Este extraño fenómeno hace que los inquilinos de la residencia presidencial vayan perdiendo el sentido de la realidad y empiecen a tener alucinaciones económicas, políticas, autonómicas, antiterroristas, etc. Los aquejados de este mal se vuelven seres poco comunicativos y adquieren extrañas manías como, por ejemplo, escribir cosas crípticas en cuadernos azules. Los efectos no se suelen notar de inmediato, sino que se manifiestan, dicen los expertos, en las segundas legislaturas, por lo que algunos prefieren llamarlo el “mal de los ocho años”. Lo que está meridianamente claro para todos es que es un fenómeno estrictamente local, aunque algunos expertos han tratado de establecer analogías con las residencias presidenciales autonómicas.

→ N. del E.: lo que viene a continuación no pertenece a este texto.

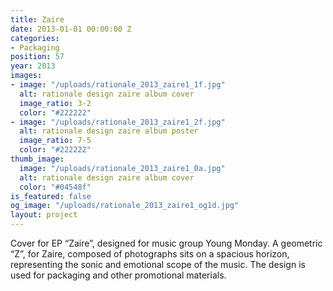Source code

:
 ```yaml
---
title: Zaire
date: 2013-01-01 00:00:00 Z
categories:
- Packaging
position: 57
year: 2013
images:
- image: "/uploads/rationale_2013_zaire1_1f.jpg"
  alt: rationale design zaire album cover
  image_ratio: 3-2
  color: "#222222"
- image: "/uploads/rationale_2013_zaire1_2f.jpg"
  alt: rationale design zaire album poster
  image_ratio: 7-5
  color: "#222222"
thumb_image:
  image: "/uploads/rationale_2013_zaire1_0a.jpg"
  alt: rationale design zaire album cover
  color: "#04548f"
is_featured: false
og_image: "/uploads/rationale_2013_zaire1_og1d.jpg"
layout: project
---
```


Cover for EP “Zaire”, designed for music group Young Monday. A geometric “Z”, for Zaire, composed of photographs sits on a spacious horizon, representing the sonic and emotional scope of the music. The design is used for packaging and other promotional materials.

Escribe Juan José Millás en El País: “Sabemos que el destino de todos nuestros presidentes es salir mal de La Moncloa. Sabemos que Zapatero creía que escaparía a ese destino. Ya sabemos que no.” Con su artículo, Millás acrecienta los rumores de que algo extraño ocurre en La Moncloa, algo que tiene tonos de posesión diabólica. El fenómeno tiene visos de relato de Stephen King y versión cinematográfica de Kubrick. De tanto insistir en el “síndrome de La Moncloa”, llegamos a imaginarnos a los presidentes corriendo enloquecidos por interminables pasillos armados de hachas, firmando decretos en trance y visitados en Navidad por los espíritus de las legislaturas pasadas y futuras. Todo muy extraño.
Que el presidente con la peor valoración de los ciudadanos de toda la historia de la democracia española —incluidos sus propios votantes—, según el oficial CIS (Centro de Investigaciones Sociológicas), con niveles más bajos que los obtenidos por Felipe González con el escándalo antiterrorista de los GAL o José María Aznar en los momentos más impopulares (si es que hubo alguno popular) de la guerra de Irak, se plantee si seguir o no, no deja de ser revelador de cómo entienden algunos la política y de cómo otros nos la cuentan. Desde que se ha hecho el anuncio del abandono del solar presidencial, no han dejado de aparecer testimonios de personas que ya lo sabían, depositarios del secreto más repartido y mejor guardado: la renuncia de un presidente en sus horas bajísimas. ¿Nos sorprende?
Desde que los empresarios le dijeron el otro día al Presidente del Gobierno que no especulara con su sucesión, como ya advertimos, no se ha hecho otra cosa. Puede que lo hicieran a propósito; no lo sé. Pero el hecho es que el sábado, Rodríguez Zapatero anunció que no se presentaría a las próximas elecciones. Puede que para algunos esto fuera una sorpresa, pero para muchos otros no era más que una obviedad. Pero así es la política, el arte de hacer parecer lo evidente como sorprendente y lo cantado como inesperado.